> WHAT TO PRODUCE: Among the entries, which lines carry the string "BlastScript"? Copy every one.

(Beginning of MATERIAL FOR THIS TASK)

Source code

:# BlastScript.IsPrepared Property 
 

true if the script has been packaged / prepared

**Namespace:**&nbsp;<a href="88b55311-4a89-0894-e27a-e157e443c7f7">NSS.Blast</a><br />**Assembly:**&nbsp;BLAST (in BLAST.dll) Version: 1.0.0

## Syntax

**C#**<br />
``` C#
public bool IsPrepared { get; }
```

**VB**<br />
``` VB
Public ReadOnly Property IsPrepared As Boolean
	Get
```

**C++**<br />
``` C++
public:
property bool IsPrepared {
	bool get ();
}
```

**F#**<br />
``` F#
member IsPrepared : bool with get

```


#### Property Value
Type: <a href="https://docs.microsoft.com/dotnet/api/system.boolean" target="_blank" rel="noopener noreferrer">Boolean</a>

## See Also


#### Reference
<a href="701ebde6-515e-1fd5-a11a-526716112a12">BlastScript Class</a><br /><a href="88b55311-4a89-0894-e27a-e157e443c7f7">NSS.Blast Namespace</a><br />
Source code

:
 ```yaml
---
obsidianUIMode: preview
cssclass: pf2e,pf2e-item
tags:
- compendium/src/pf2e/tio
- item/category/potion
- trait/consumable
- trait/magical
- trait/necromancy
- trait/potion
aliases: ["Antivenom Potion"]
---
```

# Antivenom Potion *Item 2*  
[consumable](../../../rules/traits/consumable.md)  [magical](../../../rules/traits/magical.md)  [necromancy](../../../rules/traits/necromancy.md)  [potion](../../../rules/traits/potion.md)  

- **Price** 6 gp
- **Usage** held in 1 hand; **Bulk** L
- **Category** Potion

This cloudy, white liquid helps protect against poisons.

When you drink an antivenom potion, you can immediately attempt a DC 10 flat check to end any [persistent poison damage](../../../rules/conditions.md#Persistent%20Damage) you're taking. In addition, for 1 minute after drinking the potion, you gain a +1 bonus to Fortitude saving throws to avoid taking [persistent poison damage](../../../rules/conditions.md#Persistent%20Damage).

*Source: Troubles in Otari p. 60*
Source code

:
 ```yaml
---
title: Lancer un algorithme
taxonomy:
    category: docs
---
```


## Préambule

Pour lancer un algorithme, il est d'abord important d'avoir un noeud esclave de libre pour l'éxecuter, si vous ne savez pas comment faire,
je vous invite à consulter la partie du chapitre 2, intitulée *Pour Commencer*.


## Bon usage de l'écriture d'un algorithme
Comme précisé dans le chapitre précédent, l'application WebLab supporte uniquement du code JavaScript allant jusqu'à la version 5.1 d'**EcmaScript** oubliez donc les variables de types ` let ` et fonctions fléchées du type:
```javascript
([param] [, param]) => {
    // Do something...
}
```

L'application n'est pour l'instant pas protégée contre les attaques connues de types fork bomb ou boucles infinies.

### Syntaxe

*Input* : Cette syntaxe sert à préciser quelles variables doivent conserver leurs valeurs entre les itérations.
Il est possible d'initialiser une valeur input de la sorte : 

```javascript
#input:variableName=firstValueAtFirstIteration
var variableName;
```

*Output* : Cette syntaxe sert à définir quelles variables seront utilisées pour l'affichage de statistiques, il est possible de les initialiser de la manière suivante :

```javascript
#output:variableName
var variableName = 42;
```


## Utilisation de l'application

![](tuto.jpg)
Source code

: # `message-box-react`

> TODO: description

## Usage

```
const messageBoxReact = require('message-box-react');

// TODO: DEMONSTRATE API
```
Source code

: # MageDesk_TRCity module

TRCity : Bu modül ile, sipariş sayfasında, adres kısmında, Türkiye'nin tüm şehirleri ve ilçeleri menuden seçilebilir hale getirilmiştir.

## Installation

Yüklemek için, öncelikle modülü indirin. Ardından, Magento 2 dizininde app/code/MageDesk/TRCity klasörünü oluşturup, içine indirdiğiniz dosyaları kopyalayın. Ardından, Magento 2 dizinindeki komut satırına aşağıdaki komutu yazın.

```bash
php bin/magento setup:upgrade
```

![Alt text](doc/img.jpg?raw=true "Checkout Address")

(End of MATERIAL FOR THIS TASK)

> TASK ANSWER:
:# BlastScript.IsPrepared Property 
<a href="701ebde6-515e-1fd5-a11a-526716112a12">BlastScript Class</a><br /><a href="88b55311-4a89-0894-e27a-e157e443c7f7">NSS.Blast Namespace</a><br />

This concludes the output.